Every line below between the one holding "faut les ravoir." and the one holding "qui me fier?", inclusive, should be copied exactly, and no other line.

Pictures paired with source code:
▶
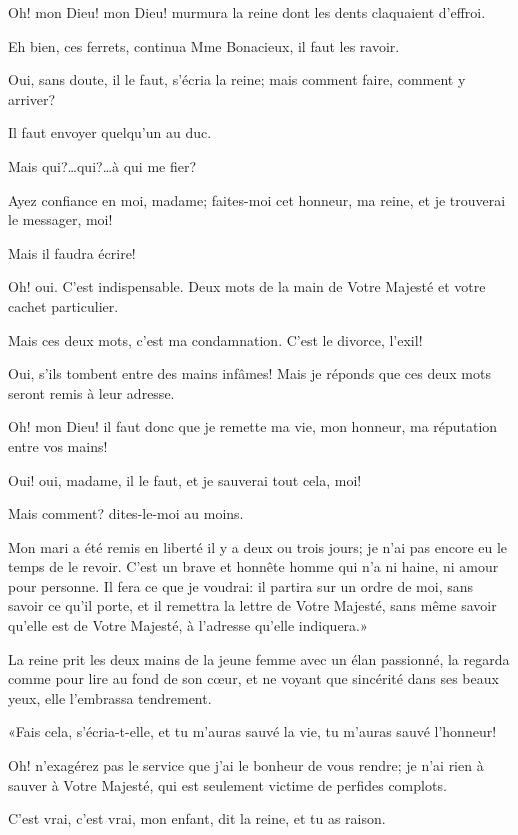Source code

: \speak  Oh! mon Dieu! mon Dieu! murmura la reine dont les dents claquaient d'effroi. 

\speak  Eh bien, ces ferrets, continua Mme Bonacieux, il faut les ravoir. 

\speak  Oui, sans doute, il le faut, s'écria la reine; mais comment faire, comment y arriver? 

\speak  Il faut envoyer quelqu'un au duc. 

\speak  Mais qui?\dots qui?\dots à qui me fier? 

\speak  Ayez confiance en moi, madame; faites-moi cet honneur, ma reine, et je trouverai le messager, moi! 

\speak  Mais il faudra écrire! 

\speak  Oh! oui. C'est indispensable. Deux mots de la main de Votre Majesté et votre cachet particulier. 

\speak  Mais ces deux mots, c'est ma condamnation. C'est le divorce, l'exil! 

\speak  Oui, s'ils tombent entre des mains infâmes! Mais je réponds que ces deux mots seront remis à leur adresse. 

\speak  Oh! mon Dieu! il faut donc que je remette ma vie, mon honneur, ma réputation entre vos mains! 

\speak  Oui! oui, madame, il le faut, et je sauverai tout cela, moi! 

\speak  Mais comment? dites-le-moi au moins. 

\speak  Mon mari a été remis en liberté il y a deux ou trois jours; je n'ai pas encore eu le temps de le revoir. C'est un brave et honnête homme qui n'a ni haine, ni amour pour personne. Il fera ce que je voudrai: il partira sur un ordre de moi, sans savoir ce qu'il porte, et il remettra la lettre de Votre Majesté, sans même savoir qu'elle est de Votre Majesté, à l'adresse qu'elle indiquera.» 

La reine prit les deux mains de la jeune femme avec un élan passionné, la regarda comme pour lire au fond de son cœur, et ne voyant que sincérité dans ses beaux yeux, elle l'embrassa tendrement. 

«Fais cela, s'écria-t-elle, et tu m'auras sauvé la vie, tu m'auras sauvé l'honneur! 

\speak  Oh! n'exagérez pas le service que j'ai le bonheur de vous rendre; je n'ai rien à sauver à Votre Majesté, qui est seulement victime de perfides complots. 

\speak  C'est vrai, c'est vrai, mon enfant, dit la reine, et tu as raison.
◀
Answer section:
\speak  Eh bien, ces ferrets, continua Mme Bonacieux, il faut les ravoir. 

\speak  Oui, sans doute, il le faut, s'écria la reine; mais comment faire, comment y arriver? 

\speak  Il faut envoyer quelqu'un au duc. 

\speak  Mais qui?\dots qui?\dots à qui me fier? 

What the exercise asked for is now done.